◆ Assignment
Produce an exact copy of the first line of the data below and each line after it, please, up to and including the one with "- **Resource Limits**: There".

◆ Data in this exercise
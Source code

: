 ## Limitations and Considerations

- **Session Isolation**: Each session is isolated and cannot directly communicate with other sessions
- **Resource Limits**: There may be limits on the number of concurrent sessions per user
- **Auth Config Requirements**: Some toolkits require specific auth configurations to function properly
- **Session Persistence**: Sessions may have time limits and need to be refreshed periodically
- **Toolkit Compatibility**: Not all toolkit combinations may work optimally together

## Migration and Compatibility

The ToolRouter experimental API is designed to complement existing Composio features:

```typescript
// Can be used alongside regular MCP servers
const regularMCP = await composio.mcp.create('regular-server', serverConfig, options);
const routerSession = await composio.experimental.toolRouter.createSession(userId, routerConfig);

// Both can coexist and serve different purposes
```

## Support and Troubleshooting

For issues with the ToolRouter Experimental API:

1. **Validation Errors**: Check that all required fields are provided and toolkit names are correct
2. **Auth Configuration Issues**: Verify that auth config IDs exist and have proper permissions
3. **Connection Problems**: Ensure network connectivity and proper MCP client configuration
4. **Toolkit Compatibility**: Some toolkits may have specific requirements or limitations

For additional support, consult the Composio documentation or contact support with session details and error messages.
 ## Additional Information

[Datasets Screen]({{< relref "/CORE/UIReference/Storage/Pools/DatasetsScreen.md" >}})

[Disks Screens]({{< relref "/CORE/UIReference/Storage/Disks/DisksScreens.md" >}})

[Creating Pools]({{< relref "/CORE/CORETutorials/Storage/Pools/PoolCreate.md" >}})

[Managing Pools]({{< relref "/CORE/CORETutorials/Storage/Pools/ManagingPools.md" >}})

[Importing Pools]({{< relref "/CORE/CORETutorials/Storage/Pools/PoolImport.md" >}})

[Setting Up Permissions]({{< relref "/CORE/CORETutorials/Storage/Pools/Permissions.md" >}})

◆ Result of the exercise
Source code

: ## Limitations and Considerations

- **Session Isolation**: Each session is isolated and cannot directly communicate with other sessions
- **Resource Limits**: There may be limits on the number of concurrent sessions per user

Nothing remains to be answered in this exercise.